The report added: "The corruption was embedded in the organization. It cannot be ignored or dismissed as attributable to the odd renegade acting on its own." (IAAF Chief Sebastian Coe Insists There Was no Cover-up)
Pound's commission found that former IAAF president Lamine Diack "was responsible for organizing and enabling the conspiracy and corruption" that took place.
Diack "sanctioned and appears to have had personal knowledge of the fraud and the extortion of athletes," the report said.
The WADA panel laid considerable blame at the feet of the IAAF Council, the overseeing body that included the current president of the IAAF, Sebastian Coe.
Pound's report said council members "could not have been unaware of the level of nepotism that operated within the IAAF," and also "could not have been unaware of the extent of doping."
Coe was in the audience as Pound presented his findings. He listened as Pound rattled off some grim conclusions about the IAAF, including that it remains, he said, an organization in denial.
But Pound backed Coe to stay at the helm of the IAAF, saying he was the best man to lead the organization out of the crisis and restore its credibility.
"As far as the ability of Lord Coe to remain as head of the IAAF, I think it's a fabulous opportunity for the IAAF to seize this opportunity and under strong leadership to move forward," Pound said. "There's enormous amount of reputational recovery that has to occur here and I can't ... think of anyone better than Lord Coe to lead that."
The report also details a relationship between Diack and Russian President Vladimir Putin.
With cases against nine Russian athletes unresolved and the 2013 world championships looming, the report says Diack explained to a lawyer that he is in a "difficult position that could only be resolved by President Putin of Russia with whom he had struck up a friendship."
Pound said the IAAF should not be disbanded. He said he doesn't believe the federation's problems are as grave as those that have brought down the leadership of soccer governing body FIFA.
When Coe took over the presidency in August, he was lavish in his praise of Diack, who led the IAAF for 16 years. The allegations that have since emerged became an increasing source of embarrassment to Coe.
But Pound said he believes Coe had "not the faintest idea of the extent" of Diack's alleged corruption when he took power.
Diack was taken into custody by French authorities in November on corruption and money-laundering charges, suspected of taking more than 1 million euros ($1.1 million) to blackmail athletes and cover up positive tests.
His son, Papa Massata Diack, who worked as an IAAF marketing consultant, was banned from the sport for life in a ruling last week by the IAAF ethics commission. Two Russian officials were also banned for life for engaging in blackmail, bribery and extortion to cover up a doping case involving Russian marathoner Liliya Shobuhkova.
A fourth official, former IAAF anti-doping director Gabriel Dolle, received a five-year ban.

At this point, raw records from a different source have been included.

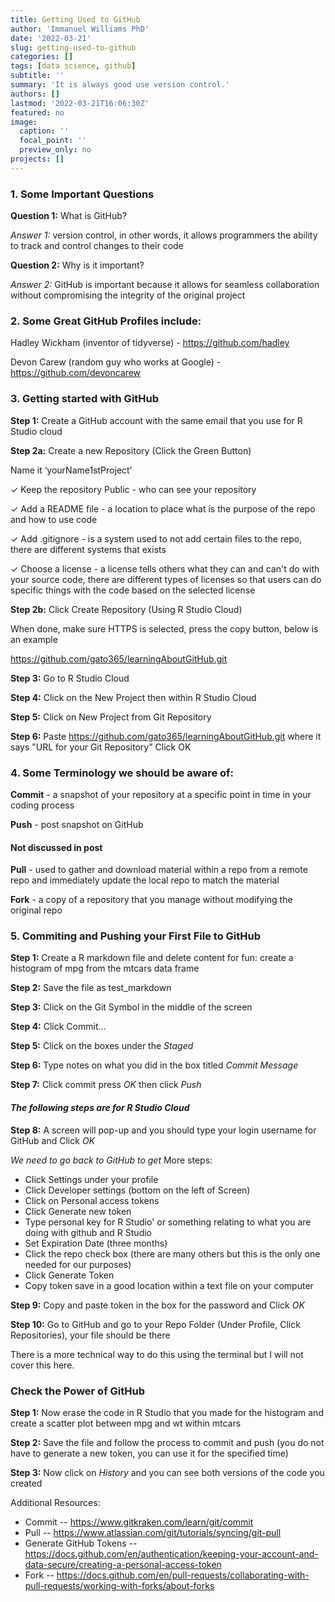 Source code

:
 ```yaml
---
title: Getting Used to GitHub
author: 'Immanuel Williams PhD'
date: '2022-03-21'
slug: getting-used-to-github
categories: []
tags: [data science, github]
subtitle: ''
summary: 'It is always good use version control.'
authors: []
lastmod: '2022-03-21T16:06:30Z'
featured: no
image:
  caption: ''
  focal_point: ''
  preview_only: no
projects: []
---
```




### 1. Some Important Questions 

**Question 1:** What is GitHub?  

*Answer 1:* version control, in other words, it allows programmers the ability to track and control changes to their code


**Question 2:** Why is it important?

*Answer 2:* GitHub is important because it allows for seamless collaboration without compromising the integrity of the original project


### 2. Some Great GitHub Profiles include:

Hadley Wickham (inventor of tidyverse) - https://github.com/hadley 

Devon Carew (random guy who works at Google) - https://github.com/devoncarew


### 3. Getting started with GitHub

**Step 1:** Create a GitHub account with the same email that you use for R Studio cloud 

**Step 2a:** Create a new Repository (Click the Green Button)
 
Name it ‘yourName1stProject’ 

✓ Keep the repository Public -  who can see your repository  

✓ Add a README file - a location to place what is the purpose of the repo and how to use code

✓ Add .gitignore  - is a system used to not add certain files to the repo, there are different systems that exists

✓ Choose a license - a license tells others what they can and can't do with 
your source code, there are different types of licenses so that users can do specific things with the code based on the selected license




**Step 2b:** Click Create Repository (Using R Studio Cloud)

When done, make sure HTTPS is selected, press the copy button, below is an example

https://github.com/gato365/learningAboutGitHub.git



**Step 3:** Go to R Studio Cloud

**Step 4:** Click on the New Project then within R Studio Cloud 

**Step 5:** Click on New Project from Git Repository 

**Step 6:** Paste https://github.com/gato365/learningAboutGitHub.git where it says "URL for your Git Repository" Click OK


### 4. Some Terminology we should be aware of:

**Commit** - a snapshot of your repository at a specific point in time in your coding process

**Push** - post snapshot on GitHub

#### Not discussed in post
**Pull** - used to gather and download material within a repo from a remote repo and immediately update the local repo to match the material

**Fork** - a copy of a repository that you manage without modifying the original repo


### 5. Commiting and Pushing your First File to GitHub

**Step 1:** Create a R markdown file and delete content 
for fun: create a histogram of mpg from the mtcars data frame 

**Step 2:** Save the file as test_markdown 

**Step 3:** Click on the Git Symbol in the middle of the screen 

**Step 4:** Click Commit... 

**Step 5:** Click on the boxes under the *Staged*

**Step 6:** Type notes on what you did in the box titled *Commit Message*

**Step 7:** Click commit press *OK* then click *Push*

#### *The following steps are for R Studio Cloud*
**Step 8:** A screen will pop-up and you should type your login username for GitHub and Click *OK*

*We need to go back to GitHub to get*
More steps: 

- Click Settings under your profile
- Click Developer settings (bottom on the left of Screen) 
- Click on Personal access tokens
- Click Generate new token 
- Type personal key for R Studio' or something relating to what you are doing with github and R Studio
- Set Expiration Date (three months)
- Click the repo check box (there are many others but this is the only one needed for our purposes)
- Click Generate Token
- Copy token save in a good location within a text file on your computer

**Step 9:** Copy and paste token in the box for the password and Click *OK*

**Step 10:** Go to GitHub and go to your Repo Folder (Under Profile, Click Repositories), your file should be there

There is a more technical way to do this using the terminal but I will not cover this here.


### Check the Power of GitHub
**Step 1:** Now erase the code in R Studio that you made for the histogram and create a scatter plot between mpg and wt within mtcars

**Step 2:** Save the file and follow the process to commit and push (you do not have to generate a new token, you can use it for the specified time) 

**Step 3:** Now click on *History* and you can see both versions of the code you created




Additional Resources:

- Commit -- https://www.gitkraken.com/learn/git/commit
- Pull -- https://www.atlassian.com/git/tutorials/syncing/git-pull
- Generate GitHub Tokens -- https://docs.github.com/en/authentication/keeping-your-account-and-data-secure/creating-a-personal-access-token
- Fork -- https://docs.github.com/en/pull-requests/collaborating-with-pull-requests/working-with-forks/about-forks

Pound's first report, issued in November, detailed a state-sponsored doping program in Russia involving corruption and cover-ups. That led the IAAF to suspend Russia's track and field federation, leaving its athletes in danger of missing this year's Olympics in Rio de Janeiro.
The new report said Lamine Diack essentially ran the IAAF as his own fiefdom, with "a close inner circle" that functioned "as an illegitimate governance structure," including when it came to Russian doping. The inner circle included Diack's son and his personal lawyer, Habib Cisse, who functioned as a "powerful rogue group."
Richard McLaren, a member of the commission, said Diack's inner circle may also have corrupted the process of selecting and not selecting cities for IAAF world championships and sponsorship deals. He recommended that more investigation was needed on those suspicions.
The investigators suspect athletes from other countries may also have been blackmailed and they may only have so far examined "the tip of the iceberg" of efforts to extort athletes, McLaren said.
The report came two days after the AP released details from six years of IAAF internal emails, reports and notes showing a high level of communication between the athletics federation and Russian officials about suspicious test results from the nation's athletes, including plans to cover up some doping evidence.